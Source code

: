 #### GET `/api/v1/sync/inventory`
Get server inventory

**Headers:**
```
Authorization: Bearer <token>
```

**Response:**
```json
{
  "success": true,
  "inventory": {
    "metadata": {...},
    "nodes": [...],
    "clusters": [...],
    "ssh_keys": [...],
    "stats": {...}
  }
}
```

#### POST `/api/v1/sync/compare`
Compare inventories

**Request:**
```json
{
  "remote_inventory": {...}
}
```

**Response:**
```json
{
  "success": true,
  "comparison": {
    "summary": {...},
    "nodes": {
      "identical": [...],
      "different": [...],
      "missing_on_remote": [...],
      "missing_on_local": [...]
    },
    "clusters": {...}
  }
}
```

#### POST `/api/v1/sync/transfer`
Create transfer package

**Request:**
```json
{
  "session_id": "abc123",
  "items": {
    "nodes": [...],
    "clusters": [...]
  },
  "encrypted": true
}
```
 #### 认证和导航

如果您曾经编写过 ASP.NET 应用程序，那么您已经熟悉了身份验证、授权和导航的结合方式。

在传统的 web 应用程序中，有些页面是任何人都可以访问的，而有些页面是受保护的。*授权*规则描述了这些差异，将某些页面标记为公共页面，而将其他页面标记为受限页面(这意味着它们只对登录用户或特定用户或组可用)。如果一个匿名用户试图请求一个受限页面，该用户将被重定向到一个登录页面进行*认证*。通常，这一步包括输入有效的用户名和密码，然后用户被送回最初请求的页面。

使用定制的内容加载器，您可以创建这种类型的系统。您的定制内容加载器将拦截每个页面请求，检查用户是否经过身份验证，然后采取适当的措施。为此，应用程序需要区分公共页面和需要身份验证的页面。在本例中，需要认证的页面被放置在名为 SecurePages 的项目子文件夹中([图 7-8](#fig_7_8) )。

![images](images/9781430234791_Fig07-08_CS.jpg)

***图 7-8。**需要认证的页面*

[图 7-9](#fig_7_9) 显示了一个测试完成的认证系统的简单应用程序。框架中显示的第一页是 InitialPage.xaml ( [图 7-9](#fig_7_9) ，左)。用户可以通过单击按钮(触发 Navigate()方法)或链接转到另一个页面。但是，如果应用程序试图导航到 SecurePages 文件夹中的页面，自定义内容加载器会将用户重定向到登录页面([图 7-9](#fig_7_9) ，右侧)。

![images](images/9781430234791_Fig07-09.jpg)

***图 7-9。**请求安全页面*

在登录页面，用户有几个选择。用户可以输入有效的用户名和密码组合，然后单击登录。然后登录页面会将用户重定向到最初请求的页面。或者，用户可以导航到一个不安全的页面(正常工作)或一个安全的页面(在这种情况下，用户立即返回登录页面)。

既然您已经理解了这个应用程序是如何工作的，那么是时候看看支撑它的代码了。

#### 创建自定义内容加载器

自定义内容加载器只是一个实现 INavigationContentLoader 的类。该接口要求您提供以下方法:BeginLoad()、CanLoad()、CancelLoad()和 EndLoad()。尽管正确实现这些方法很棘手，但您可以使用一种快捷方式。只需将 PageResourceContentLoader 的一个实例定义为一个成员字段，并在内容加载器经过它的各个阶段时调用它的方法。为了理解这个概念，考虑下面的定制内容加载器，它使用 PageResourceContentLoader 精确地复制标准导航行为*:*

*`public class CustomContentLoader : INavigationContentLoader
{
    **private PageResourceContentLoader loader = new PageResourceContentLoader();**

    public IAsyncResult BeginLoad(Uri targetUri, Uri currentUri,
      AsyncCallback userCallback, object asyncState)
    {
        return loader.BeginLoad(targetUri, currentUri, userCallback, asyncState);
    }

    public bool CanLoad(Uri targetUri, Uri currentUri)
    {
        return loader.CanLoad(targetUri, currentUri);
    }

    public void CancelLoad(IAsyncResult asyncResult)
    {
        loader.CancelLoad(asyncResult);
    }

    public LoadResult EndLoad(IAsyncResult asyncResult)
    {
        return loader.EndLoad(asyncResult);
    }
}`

**Task goal:**
Give back the entries exactly, so that each line matches the original.

**Solution for this exercise:**
Source code

: #### GET `/api/v1/sync/inventory`
Get server inventory

**Headers:**
```
Authorization: Bearer <token>
```

**Response:**
```json
{
  "success": true,
  "inventory": {
    "metadata": {...},
    "nodes": [...],
    "clusters": [...],
    "ssh_keys": [...],
    "stats": {...}
  }
}
```

#### POST `/api/v1/sync/compare`
Compare inventories

**Request:**
```json
{
  "remote_inventory": {...}
}
```

**Response:**
```json
{
  "success": true,
  "comparison": {
    "summary": {...},
    "nodes": {
      "identical": [...],
      "different": [...],
      "missing_on_remote": [...],
      "missing_on_local": [...]
    },
    "clusters": {...}
  }
}
```

#### POST `/api/v1/sync/transfer`
Create transfer package

**Request:**
```json
{
  "session_id": "abc123",
  "items": {
    "nodes": [...],
    "clusters": [...]
  },
  "encrypted": true
}
```
 #### 认证和导航

如果您曾经编写过 ASP.NET 应用程序，那么您已经熟悉了身份验证、授权和导航的结合方式。

在传统的 web 应用程序中，有些页面是任何人都可以访问的，而有些页面是受保护的。*授权*规则描述了这些差异，将某些页面标记为公共页面，而将其他页面标记为受限页面(这意味着它们只对登录用户或特定用户或组可用)。如果一个匿名用户试图请求一个受限页面，该用户将被重定向到一个登录页面进行*认证*。通常，这一步包括输入有效的用户名和密码，然后用户被送回最初请求的页面。

使用定制的内容加载器，您可以创建这种类型的系统。您的定制内容加载器将拦截每个页面请求，检查用户是否经过身份验证，然后采取适当的措施。为此，应用程序需要区分公共页面和需要身份验证的页面。在本例中，需要认证的页面被放置在名为 SecurePages 的项目子文件夹中([图 7-8](#fig_7_8) )。

![images](images/9781430234791_Fig07-08_CS.jpg)

***图 7-8。**需要认证的页面*

[图 7-9](#fig_7_9) 显示了一个测试完成的认证系统的简单应用程序。框架中显示的第一页是 InitialPage.xaml ( [图 7-9](#fig_7_9) ，左)。用户可以通过单击按钮(触发 Navigate()方法)或链接转到另一个页面。但是，如果应用程序试图导航到 SecurePages 文件夹中的页面，自定义内容加载器会将用户重定向到登录页面([图 7-9](#fig_7_9) ，右侧)。

![images](images/9781430234791_Fig07-09.jpg)

***图 7-9。**请求安全页面*

在登录页面，用户有几个选择。用户可以输入有效的用户名和密码组合，然后单击登录。然后登录页面会将用户重定向到最初请求的页面。或者，用户可以导航到一个不安全的页面(正常工作)或一个安全的页面(在这种情况下，用户立即返回登录页面)。

既然您已经理解了这个应用程序是如何工作的，那么是时候看看支撑它的代码了。

#### 创建自定义内容加载器

自定义内容加载器只是一个实现 INavigationContentLoader 的类。该接口要求您提供以下方法:BeginLoad()、CanLoad()、CancelLoad()和 EndLoad()。尽管正确实现这些方法很棘手，但您可以使用一种快捷方式。只需将 PageResourceContentLoader 的一个实例定义为一个成员字段，并在内容加载器经过它的各个阶段时调用它的方法。为了理解这个概念，考虑下面的定制内容加载器，它使用 PageResourceContentLoader 精确地复制标准导航行为*:*

*`public class CustomContentLoader : INavigationContentLoader
{
    **private PageResourceContentLoader loader = new PageResourceContentLoader();**

    public IAsyncResult BeginLoad(Uri targetUri, Uri currentUri,
      AsyncCallback userCallback, object asyncState)
    {
        return loader.BeginLoad(targetUri, currentUri, userCallback, asyncState);
    }

    public bool CanLoad(Uri targetUri, Uri currentUri)
    {
        return loader.CanLoad(targetUri, currentUri);
    }

    public void CancelLoad(IAsyncResult asyncResult)
    {
        loader.CancelLoad(asyncResult);
    }

    public LoadResult EndLoad(IAsyncResult asyncResult)
    {
        return loader.EndLoad(asyncResult);
    }
}`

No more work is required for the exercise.